Un Conseil des ministre a débuté jeudi après-midi à Baabda, en présence du président libanais, Michel Aoun, et du Premier ministre, Saad Hariri. Les deux qui hommes se sont entretenus avant le début de la réunion.
Cette réunion se tient alors que le secrétaire d’État américain Rex Tillerson vient d'effectuer une visite de quelques heures au Liban au cours de laquelle il a violemment attaqué le Hezbollah, en le qualifiant de "groupe terroriste" et en affirmant que son engagement "dans les conflits régionaux" menace "la sécurité du Liban" et a des "effets déstabilisateurs sur la région".
"Les Américains sont les derniers à avoir le droit de parler de terrorisme parce que c'est l'administration américaine qui a créé le terrorisme en Amérique latine, c'est elle qui parraine le terrorisme israélien en Palestine, et c'est elle qui a créé Daech (acronyme arabe de l'EI) et al-Nosra (ex-branche d'el-Qaëda en Syrie), a déclaré le ministre de la Jeunesse et des Sports, Mohammad Fneich, accusant les Etats-Unis de se trouver en Syrie "en tant que force d'occupation" avant la réunion gouvernementale.
Par ailleurs, le ministre d'État pour les Affaires du Parlement, Ali Kanso (prosyrien), a salué avant d'entrer en réunion "l'unanimité" des parties libanaises sur la nécessité "de rester attachés à nos droits territoriaux et maritimes". "Le Liban peut obtenir ses droits en se basant sur le triptyque armée-peuple-résistance", cher au Hezbollah, a-t-il ajouté.
Le Liban a officiellement signé vendredi les contrats d'exploitation des hydrocarbures offshore du pays.
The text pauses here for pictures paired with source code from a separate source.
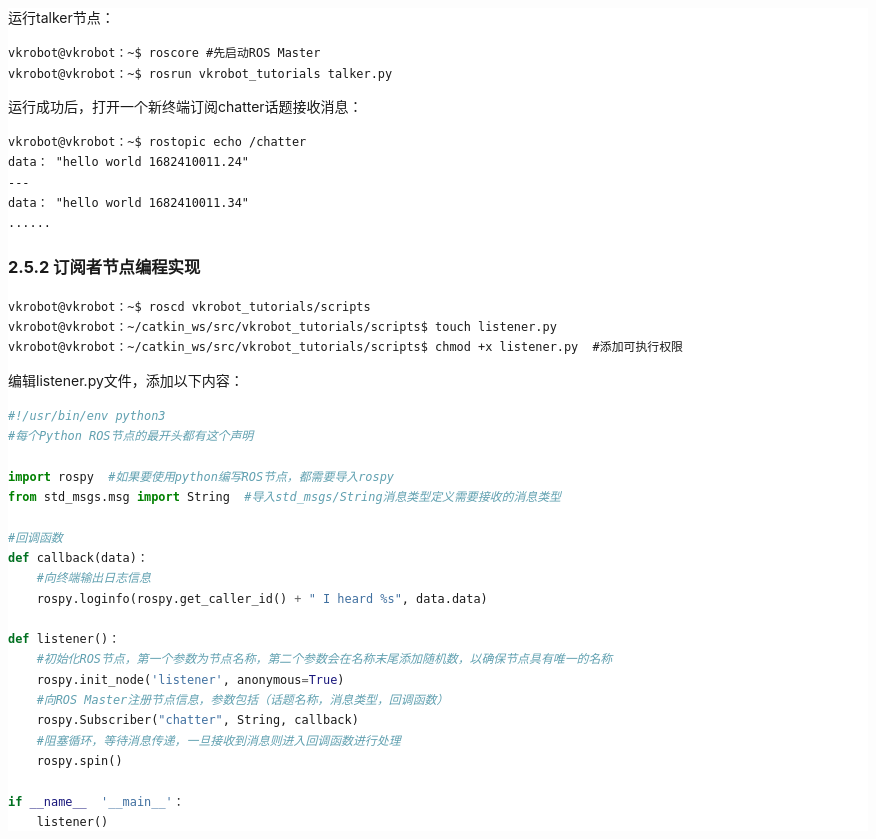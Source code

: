 

运行talker节点：

```shell
vkrobot@vkrobot：~$ roscore #先启动ROS Master
vkrobot@vkrobot：~$ rosrun vkrobot_tutorials talker.py
```



运行成功后，打开一个新终端订阅chatter话题接收消息：

```shell
vkrobot@vkrobot：~$ rostopic echo /chatter
data： "hello world 1682410011.24"
---
data： "hello world 1682410011.34"
......
```



### 2.5.2 订阅者节点编程实现

```shell
vkrobot@vkrobot：~$ roscd vkrobot_tutorials/scripts
vkrobot@vkrobot：~/catkin_ws/src/vkrobot_tutorials/scripts$ touch listener.py
vkrobot@vkrobot：~/catkin_ws/src/vkrobot_tutorials/scripts$ chmod +x listener.py  #添加可执行权限
```



编辑listener.py文件，添加以下内容：

```python
#!/usr/bin/env python3
#每个Python ROS节点的最开头都有这个声明

import rospy  #如果要使用python编写ROS节点，都需要导入rospy
from std_msgs.msg import String  #导入std_msgs/String消息类型定义需要接收的消息类型

#回调函数
def callback(data)：
    #向终端输出日志信息
    rospy.loginfo(rospy.get_caller_id() + " I heard %s", data.data)
    
def listener()：
    #初始化ROS节点，第一个参数为节点名称，第二个参数会在名称末尾添加随机数，以确保节点具有唯一的名称
    rospy.init_node('listener', anonymous=True)
    #向ROS Master注册节点信息，参数包括（话题名称，消息类型，回调函数）
    rospy.Subscriber("chatter", String, callback)
    #阻塞循环，等待消息传递，一旦接收到消息则进入回调函数进行处理
    rospy.spin()

if __name__  '__main__'：
    listener()
```
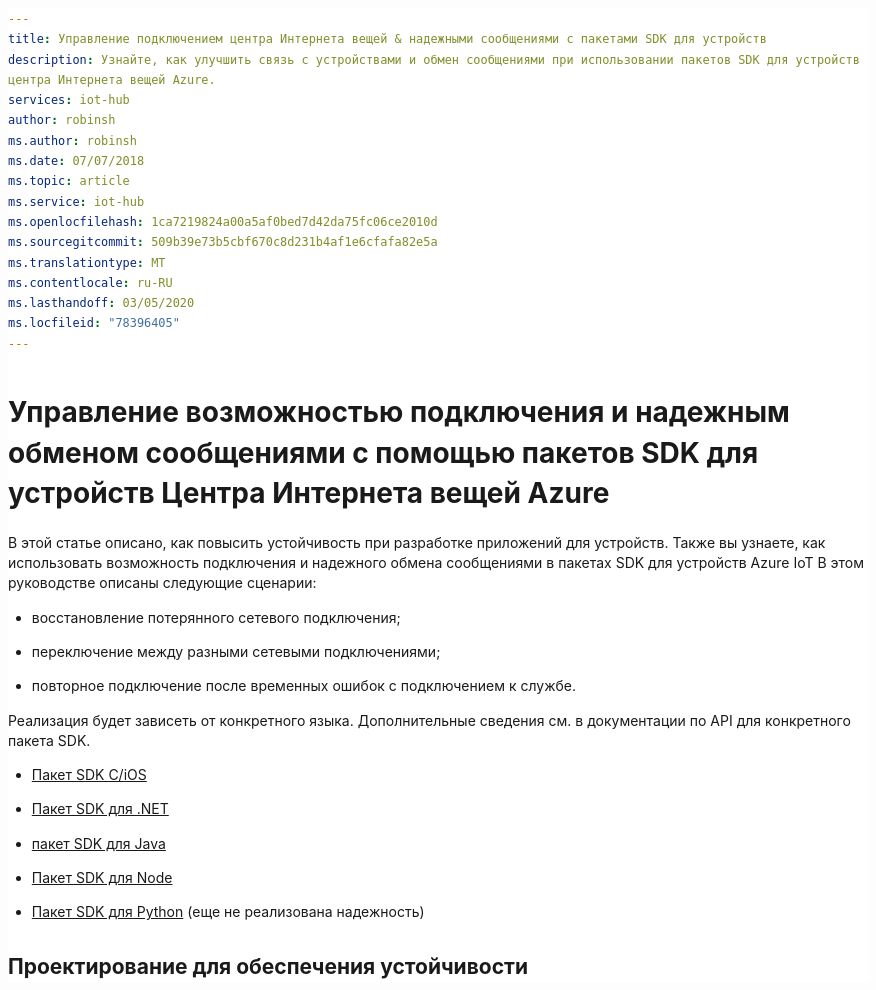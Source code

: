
 ```yaml
---
title: Управление подключением центра Интернета вещей & надежными сообщениями с пакетами SDK для устройств
description: Узнайте, как улучшить связь с устройствами и обмен сообщениями при использовании пакетов SDK для устройств центра Интернета вещей Azure.
services: iot-hub
author: robinsh
ms.author: robinsh
ms.date: 07/07/2018
ms.topic: article
ms.service: iot-hub
ms.openlocfilehash: 1ca7219824a00a5af0bed7d42da75fc06ce2010d
ms.sourcegitcommit: 509b39e73b5cbf670c8d231b4af1e6cfafa82e5a
ms.translationtype: MT
ms.contentlocale: ru-RU
ms.lasthandoff: 03/05/2020
ms.locfileid: "78396405"
---
```

# <a name="manage-connectivity-and-reliable-messaging-by-using-azure-iot-hub-device-sdks"></a>Управление возможностью подключения и надежным обменом сообщениями с помощью пакетов SDK для устройств Центра Интернета вещей Azure

В этой статье описано, как повысить устойчивость при разработке приложений для устройств. Также вы узнаете, как использовать возможность подключения и надежного обмена сообщениями в пакетах SDK для устройств Azure IoT В этом руководстве описаны следующие сценарии:

* восстановление потерянного сетевого подключения;

* переключение между разными сетевыми подключениями;

* повторное подключение после временных ошибок с подключением к службе.

Реализация будет зависеть от конкретного языка. Дополнительные сведения см. в документации по API для конкретного пакета SDK.

* [Пакет SDK C/iOS](https://github.com/azure/azure-iot-sdk-c)

* [Пакет SDK для .NET](https://github.com/Azure/azure-iot-sdk-csharp/blob/master/iothub/device/devdoc/retrypolicy.md)

* [пакет SDK для Java](https://github.com/Azure/azure-iot-sdk-java/blob/master/device/iot-device-client/devdoc/requirement_docs/com/microsoft/azure/iothub/retryPolicy.md)

* [Пакет SDK для Node](https://github.com/Azure/azure-iot-sdk-node/wiki/Connectivity-and-Retries#types-of-errors-and-how-to-detect-them)

* [Пакет SDK для Python](https://github.com/Azure/azure-iot-sdk-python) (еще не реализована надежность)

## <a name="designing-for-resiliency"></a>Проектирование для обеспечения устойчивости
Une signature qui met fin au premier volet d'un feuilleton qui aura duré plusieurs années. Le 31 janvier, le ministre israélien de la Défense, Avigdor Lieberman, a accusé le Liban de "provoquer" Israël en lançant les procédures pour l'exploitation des ressources offshore dans un bloc proche de ses frontières.
Le ministre de la Santé publique, Ghassan Hasbani, a indiqué que son parti, les Forces libanaises, allait demander "certaines clarifications concernant les positions de l'Etat libanais par rapport au bloc 9".
Il y a quelque jours, l’émissaire du département d’État, David Satterfield, avait proposé une formule de compromis
au sujet du bloc 9 à savoir que la compagnie chargée de l’exploration des hydrocarbures offshore verse au Liban les deux tiers de ses ventes et le tiers à Israël, en attendant que le conflit frontalier soit réglé, selon notre correspondant au palais Bustros Khalil Fleyhane. Une proposition sur laquelle les dirigeants libanais ont exprimé des réserves.